New numerical resolution of the elastic quarter-space, eighth-space and finite-length-space contact problems

In this paper, a new algorithm to solve the elastic quarter-space, the eighth-space and the finite-length-space contact problems is proposed. This corresponds to an extension of the Hertz theory. The theoretical foundations of such a problem are limited, due to the presence of displacements at the free edges- or stresses at the virtual edges — resulting to complex boundary conditions. The new approach presented here is 3D and based on Guilbault’s ingenious fast correction method.
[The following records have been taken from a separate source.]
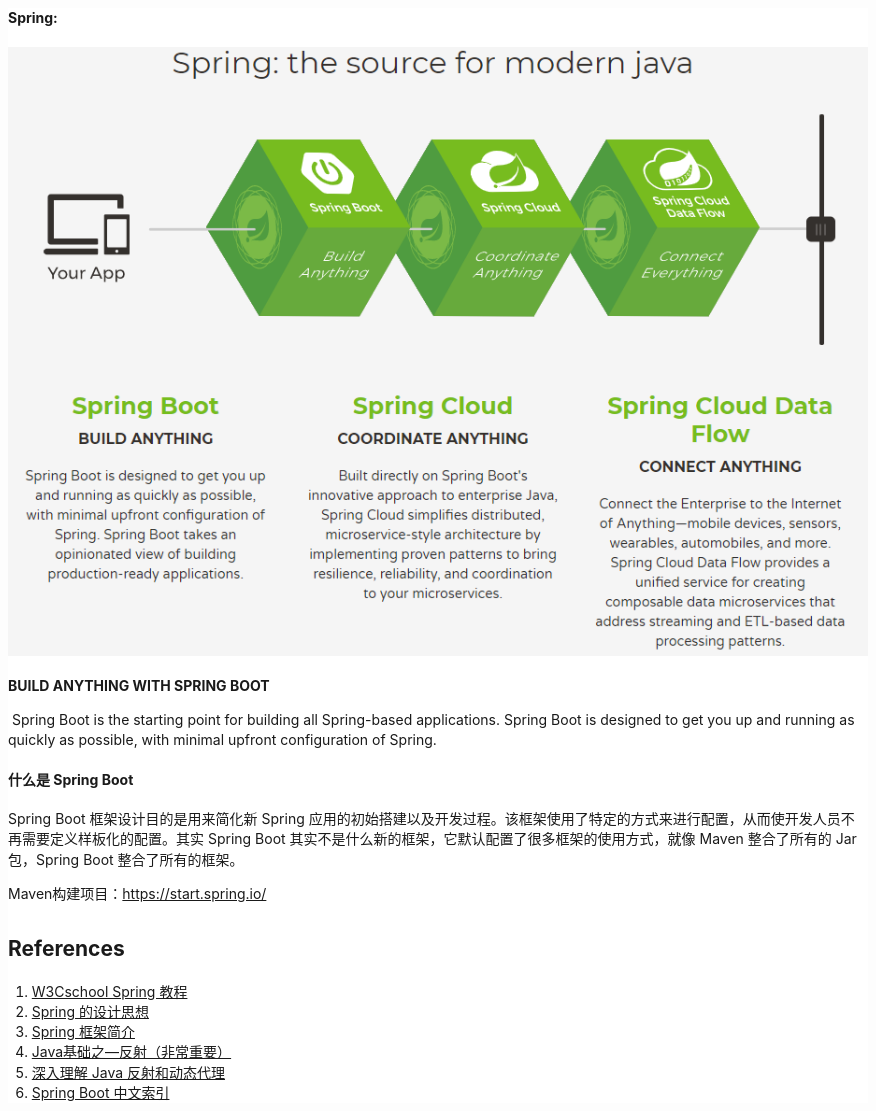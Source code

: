 #### Spring:

![1563242695719](/img/spring/spring.png)



**BUILD ANYTHING WITH SPRING BOOT**

​	Spring Boot is the starting point for building all Spring-based applications. Spring Boot is designed to get you up and running as quickly as possible, with minimal upfront configuration of Spring.

#### 什么是 Spring Boot

Spring Boot 框架设计目的是用来简化新 Spring 应用的初始搭建以及开发过程。该框架使用了特定的方式来进行配置，从而使开发人员不再需要定义样板化的配置。其实 Spring Boot 其实不是什么新的框架，它默认配置了很多框架的使用方式，就像 Maven 整合了所有的 Jar 包，Spring Boot 整合了所有的框架。

Maven构建项目：<https://start.spring.io/>

## References
1. [W3Cschool Spring 教程](https://www.w3cschool.cn/wkspring/dcu91icn.html)
2. [Spring 的设计思想](https://www.cnblogs.com/zjulanjian/p/10929976.html)
3. [Spring 框架简介](https://www.ibm.com/developerworks/cn/java/wa-spring1/)
4. [Java基础之—反射（非常重要）](<https://blog.csdn.net/sinat_38259539/article/details/71799078>)
5. [深入理解 Java 反射和动态代理](<https://juejin.im/post/5c9a4b10f265da60f6731913>)
6. [Spring Boot 中文索引](http://springboot.fun/)
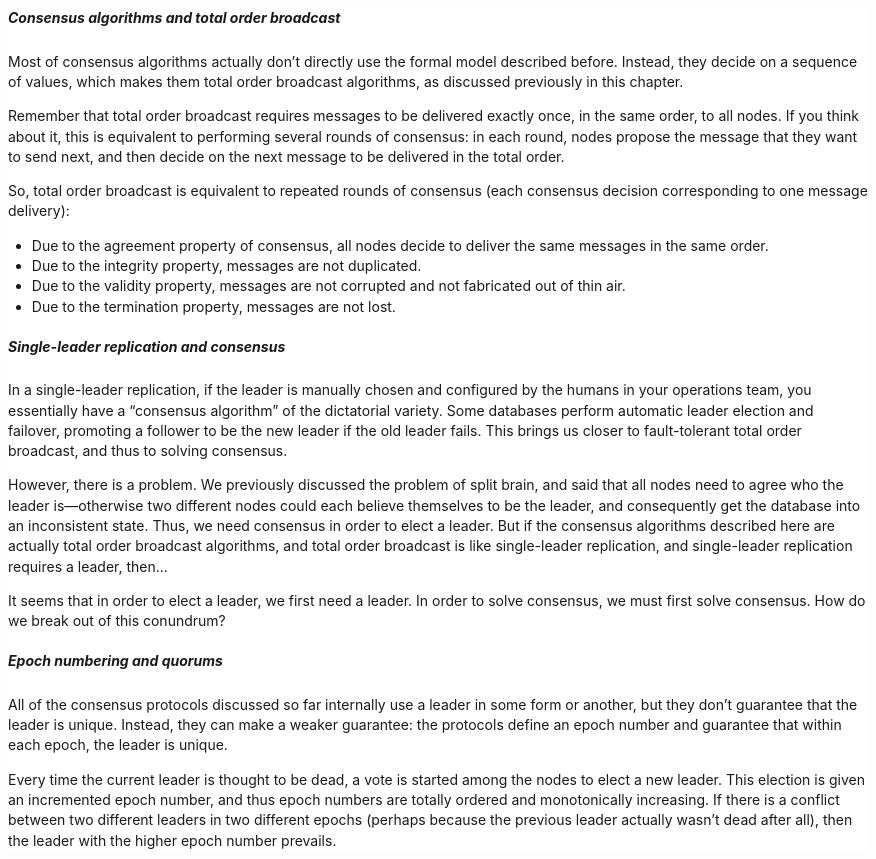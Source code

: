 ##### Consensus algorithms and total order broadcast
Most of consensus algorithms actually don’t directly use the formal model described before. Instead, they decide on a
sequence of values, which makes them total order broadcast algorithms, as discussed previously in this chapter.

Remember that total order broadcast requires messages to be delivered exactly once, in the same order, to all nodes. If
you think about it, this is equivalent to performing several rounds of consensus: in each round, nodes propose the
message that they want to send next, and then decide on the next message to be delivered in the total order.

So, total order broadcast is equivalent to repeated rounds of consensus (each consensus decision corresponding to one
message delivery):

* Due to the agreement property of consensus, all nodes decide to deliver the same messages in the same order.
* Due to the integrity property, messages are not duplicated.
* Due to the validity property, messages are not corrupted and not fabricated out of thin air.
* Due to the termination property, messages are not lost.

##### Single-leader replication and consensus
In a single-leader replication, if the leader is manually chosen and configured by the humans in your operations team,
you essentially have a “consensus algorithm” of the dictatorial variety. Some databases perform automatic leader
election and failover, promoting a follower to be the new leader if the old leader fails. This brings us closer to
fault-tolerant total order broadcast, and thus to solving consensus.

However, there is a problem. We previously discussed the problem of split brain, and said that all nodes need to agree
who the leader is—otherwise two different nodes could each believe themselves to be the leader, and consequently get the
database into an inconsistent state. Thus, we need consensus in order to elect a leader. But if the consensus algorithms
described here are actually total order broadcast algorithms, and total order broadcast is like single-leader
replication, and single-leader replication requires a leader, then...

It seems that in order to elect a leader, we first need a leader. In order to solve consensus, we must first solve
consensus. How do we break out of this conundrum?

##### Epoch numbering and quorums
All of the consensus protocols discussed so far internally use a leader in some form or another, but they don’t
guarantee that the leader is unique. Instead, they can make a weaker guarantee: the protocols define an epoch number and
guarantee that within each epoch, the leader is unique.

Every time the current leader is thought to be dead, a vote is started among the nodes to elect a new leader. This
election is given an incremented epoch number, and thus epoch numbers are totally ordered and monotonically increasing.
If there is a conflict between two different leaders in two different epochs (perhaps because the previous leader
actually wasn’t dead after all), then the leader with the higher epoch number prevails.
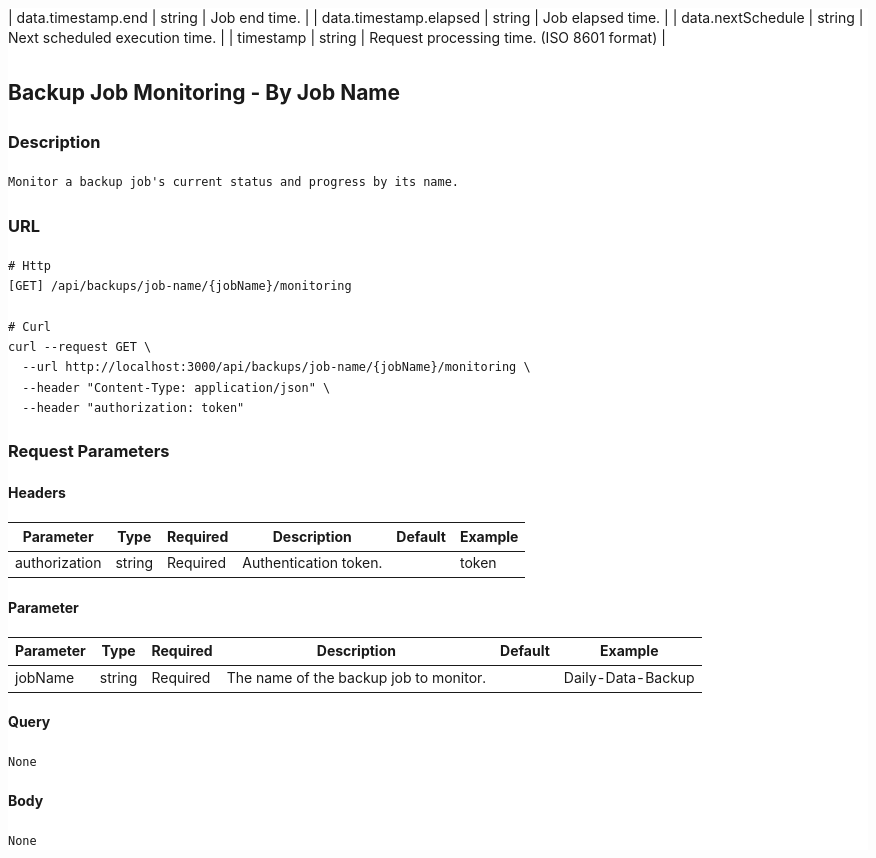 | data.timestamp.end   | string  | Job end time.                              |
| data.timestamp.elapsed | string | Job elapsed time.                          |
| data.nextSchedule    | string  | Next scheduled execution time.             |
| timestamp            | string  | Request processing time. (ISO 8601 format) |

## Backup Job Monitoring - By Job Name

### Description

```txt
Monitor a backup job's current status and progress by its name.
```

### URL

```txt
# Http
[GET] /api/backups/job-name/{jobName}/monitoring

# Curl
curl --request GET \
  --url http://localhost:3000/api/backups/job-name/{jobName}/monitoring \
  --header "Content-Type: application/json" \
  --header "authorization: token"
```

### Request Parameters

#### Headers

| Parameter     | Type   | Required | Description           | Default | Example |
| ------------- | ------ | -------- | --------------------- | ------- | ------- |
| authorization | string | Required | Authentication token. |         | token   |

#### Parameter

| Parameter | Type   | Required | Description                            | Default | Example              |
| --------- | ------ | -------- | -------------------------------------- | ------- | -------------------- |
| jobName   | string | Required | The name of the backup job to monitor. |         | Daily-Data-Backup    |

#### Query

```txt
None
```

#### Body

```txt
None
```
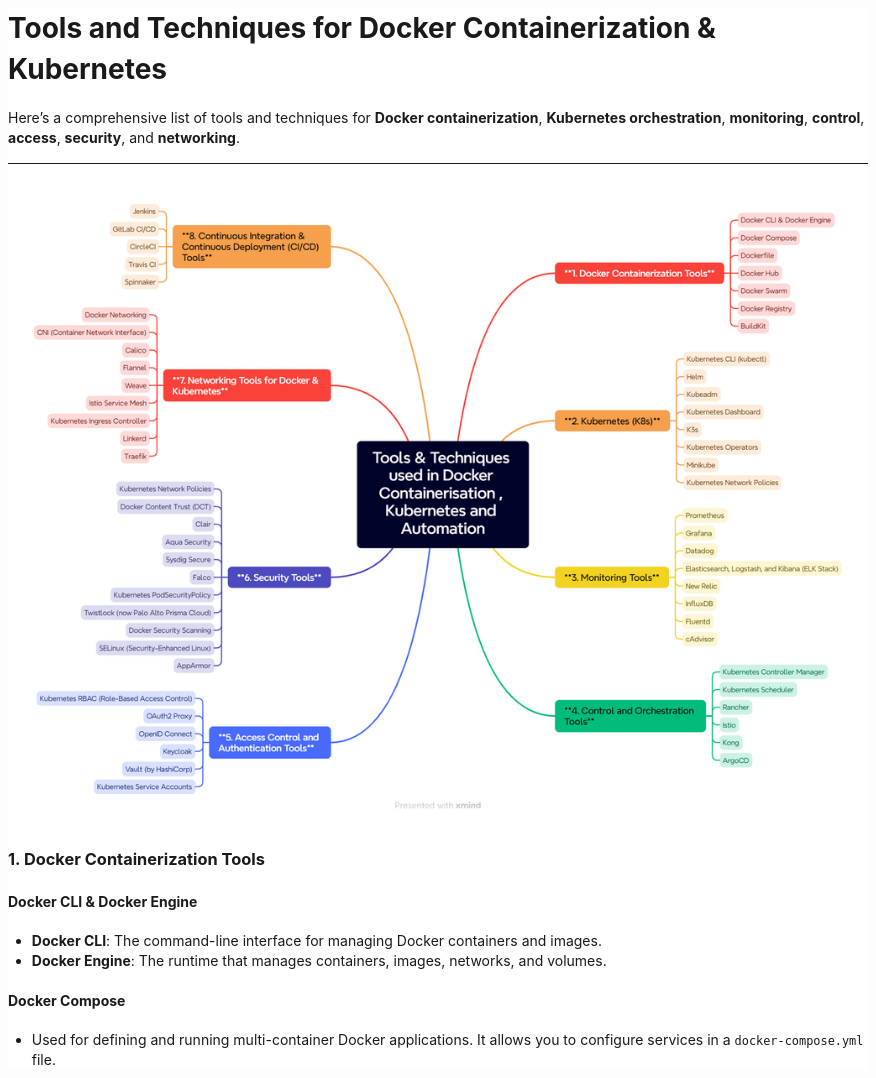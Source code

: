# Tools and Techniques for Docker Containerization & Kubernetes

Here’s a comprehensive list of tools and techniques for **Docker containerization**, **Kubernetes orchestration**, **monitoring**, **control**, **access**, **security**, and **networking**.

---

![Docker VS Virtualization](images/tools_techniques.png)

### **1. Docker Containerization Tools**

#### **Docker CLI & Docker Engine**
- **Docker CLI**: The command-line interface for managing Docker containers and images.
- **Docker Engine**: The runtime that manages containers, images, networks, and volumes.

#### **Docker Compose**
- Used for defining and running multi-container Docker applications. It allows you to configure services in a `docker-compose.yml` file.
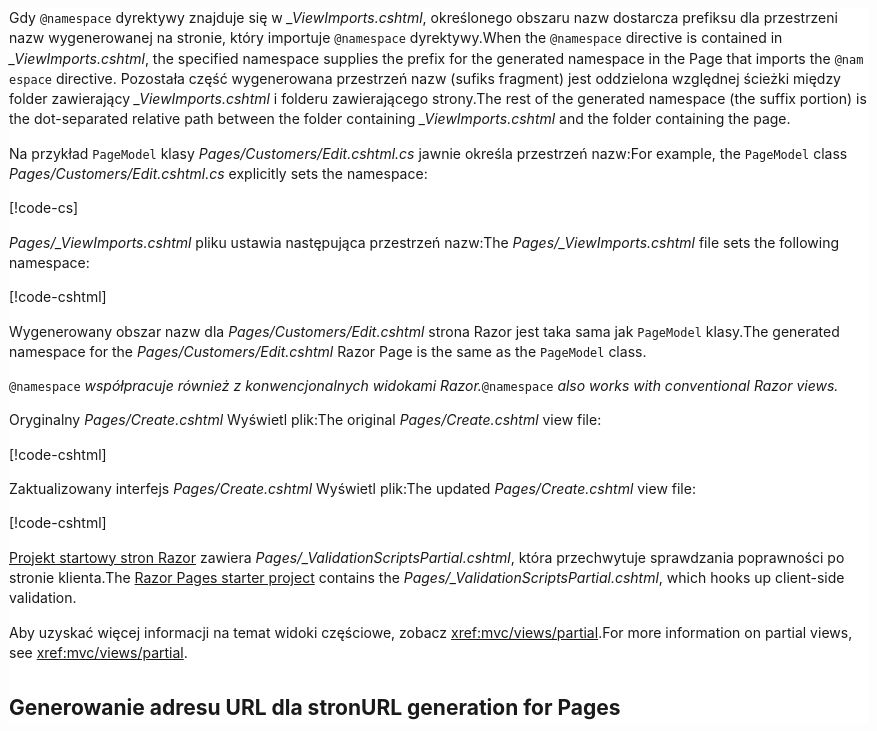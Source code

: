 <span data-ttu-id="8de67-264">Gdy `@namespace` dyrektywy znajduje się w *_ViewImports.cshtml*, określonego obszaru nazw dostarcza prefiksu dla przestrzeni nazw wygenerowanej na stronie, który importuje `@namespace` dyrektywy.</span><span class="sxs-lookup"><span data-stu-id="8de67-264">When the `@namespace` directive is contained in *_ViewImports.cshtml*, the specified namespace supplies the prefix for the generated namespace in the Page that imports the `@namespace` directive.</span></span> <span data-ttu-id="8de67-265">Pozostała część wygenerowana przestrzeń nazw (sufiks fragment) jest oddzielona względnej ścieżki między folder zawierający *_ViewImports.cshtml* i folderu zawierającego strony.</span><span class="sxs-lookup"><span data-stu-id="8de67-265">The rest of the generated namespace (the suffix portion) is the dot-separated relative path between the folder containing *_ViewImports.cshtml* and the folder containing the page.</span></span>

<span data-ttu-id="8de67-266">Na przykład `PageModel` klasy *Pages/Customers/Edit.cshtml.cs* jawnie określa przestrzeń nazw:</span><span class="sxs-lookup"><span data-stu-id="8de67-266">For example, the `PageModel` class *Pages/Customers/Edit.cshtml.cs* explicitly sets the namespace:</span></span>

[!code-cs[](index/sample/RazorPagesContacts2/Pages/Customers/Edit.cshtml.cs?name=snippet_namespace)]

<span data-ttu-id="8de67-267">*Pages/_ViewImports.cshtml* pliku ustawia następująca przestrzeń nazw:</span><span class="sxs-lookup"><span data-stu-id="8de67-267">The *Pages/_ViewImports.cshtml* file sets the following namespace:</span></span>

[!code-cshtml[](index/sample/RazorPagesContacts2/Pages/_ViewImports.cshtml?highlight=1)]

<span data-ttu-id="8de67-268">Wygenerowany obszar nazw dla *Pages/Customers/Edit.cshtml* strona Razor jest taka sama jak `PageModel` klasy.</span><span class="sxs-lookup"><span data-stu-id="8de67-268">The generated namespace for the *Pages/Customers/Edit.cshtml* Razor Page is the same as the `PageModel` class.</span></span>

<span data-ttu-id="8de67-269">`@namespace` *współpracuje również z konwencjonalnych widokami Razor.*</span><span class="sxs-lookup"><span data-stu-id="8de67-269">`@namespace` *also works with conventional Razor views.*</span></span>

<span data-ttu-id="8de67-270">Oryginalny *Pages/Create.cshtml* Wyświetl plik:</span><span class="sxs-lookup"><span data-stu-id="8de67-270">The original *Pages/Create.cshtml* view file:</span></span>

[!code-cshtml[](index/sample/RazorPagesContacts/Pages/Create.cshtml?highlight=2)]

<span data-ttu-id="8de67-271">Zaktualizowany interfejs *Pages/Create.cshtml* Wyświetl plik:</span><span class="sxs-lookup"><span data-stu-id="8de67-271">The updated *Pages/Create.cshtml* view file:</span></span>

[!code-cshtml[](index/sample/RazorPagesContacts2/Pages/Customers/Create.cshtml?highlight=2)]

<span data-ttu-id="8de67-272">[Projekt startowy stron Razor](#rpvs17) zawiera *Pages/_ValidationScriptsPartial.cshtml*, która przechwytuje sprawdzania poprawności po stronie klienta.</span><span class="sxs-lookup"><span data-stu-id="8de67-272">The [Razor Pages starter project](#rpvs17) contains the *Pages/_ValidationScriptsPartial.cshtml*, which hooks up client-side validation.</span></span>

<span data-ttu-id="8de67-273">Aby uzyskać więcej informacji na temat widoki częściowe, zobacz <xref:mvc/views/partial>.</span><span class="sxs-lookup"><span data-stu-id="8de67-273">For more information on partial views, see <xref:mvc/views/partial>.</span></span>

<a name="url_gen"></a>

## <a name="url-generation-for-pages"></a><span data-ttu-id="8de67-274">Generowanie adresu URL dla stron</span><span class="sxs-lookup"><span data-stu-id="8de67-274">URL generation for Pages</span></span>
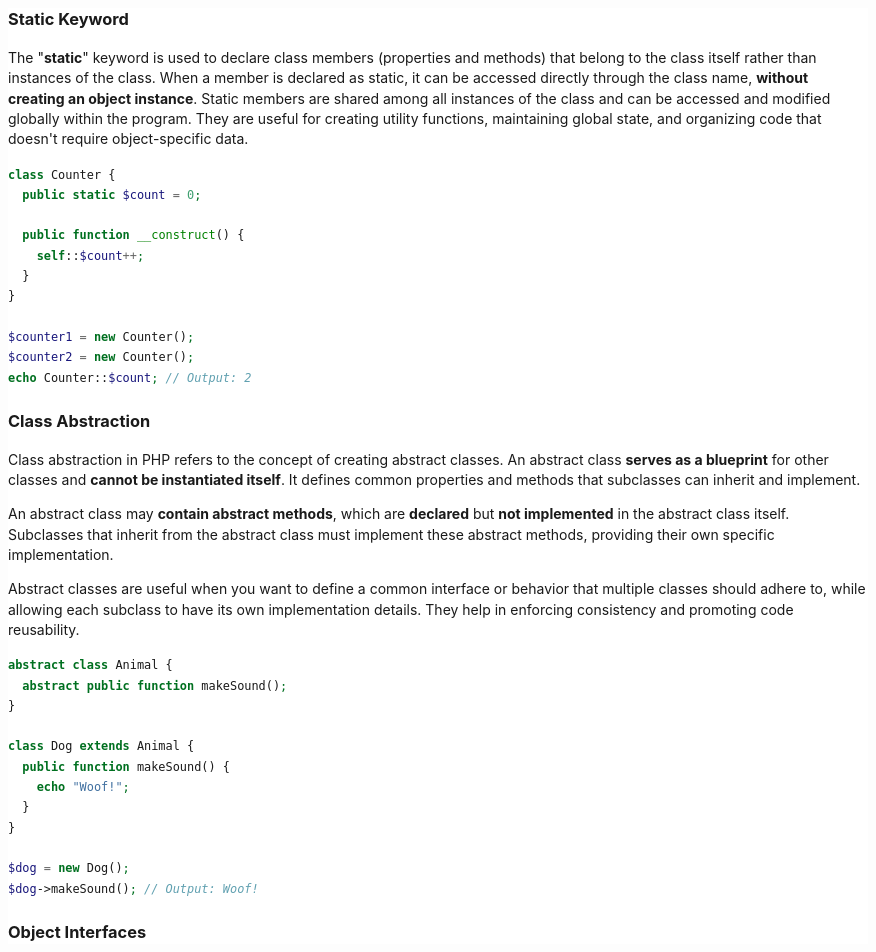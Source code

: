 ### <span id="oop-static-keyword">Static Keyword</span>

The "**static**" keyword is used to declare class members (properties and methods) that belong to the class itself rather than instances of the class. When a member is declared as static, it can be accessed directly through the class name, **without creating an object instance**. Static members are shared among all instances of the class and can be accessed and modified globally within the program. They are useful for creating utility functions, maintaining global state, and organizing code that doesn't require object-specific data.

```php
class Counter {
  public static $count = 0;

  public function __construct() {
    self::$count++;
  }
}

$counter1 = new Counter();
$counter2 = new Counter();
echo Counter::$count; // Output: 2
```

### <span id="oop-class-abstraction">Class Abstraction</span>

Class abstraction in PHP refers to the concept of creating abstract classes. An abstract class **serves as a blueprint** for other classes and **cannot be instantiated itself**. It defines common properties and methods that subclasses can inherit and implement.

An abstract class may **contain abstract methods**, which are **declared** but **not implemented** in the abstract class itself. Subclasses that inherit from the abstract class must implement these abstract methods, providing their own specific implementation.

Abstract classes are useful when you want to define a common interface or behavior that multiple classes should adhere to, while allowing each subclass to have its own implementation details. They help in enforcing consistency and promoting code reusability.

```php
abstract class Animal {
  abstract public function makeSound();
}

class Dog extends Animal {
  public function makeSound() {
    echo "Woof!";
  }
}

$dog = new Dog();
$dog->makeSound(); // Output: Woof!
```

### <span id="oop-object-interfaces">Object Interfaces</span>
In this approach, the edge effects are taken into account by introducing two corrective factors ${\psi }_1$, ${\psi }_2$ respectively on the $\left(Ox\right)$ and $\left(Oz\right)$ axes to replace the mirror pressure iterative process of Hetenyi. The exact numerical values of these two correction factors are derived analytically. The results show that the free edge can substantially increase locally the contact pressure and therefore the stresses and displacement fields if close to the contact area. So the pressure field and the contact zone present an asymmetry which is more pronounced as the free edge is getting closer. This study is carried out on spaces with one, two and four free edges which will be respectively called: quarter-space, eighth-space and finite-length-space. A validation is performed using a Finite Element Method (FEM) analysis. A parametric study is also performed to exhibit the differences with the Hertz solution, including in the situation where one expects the truncation of the contact area when the free edge is virtually located within the Hertz contact area.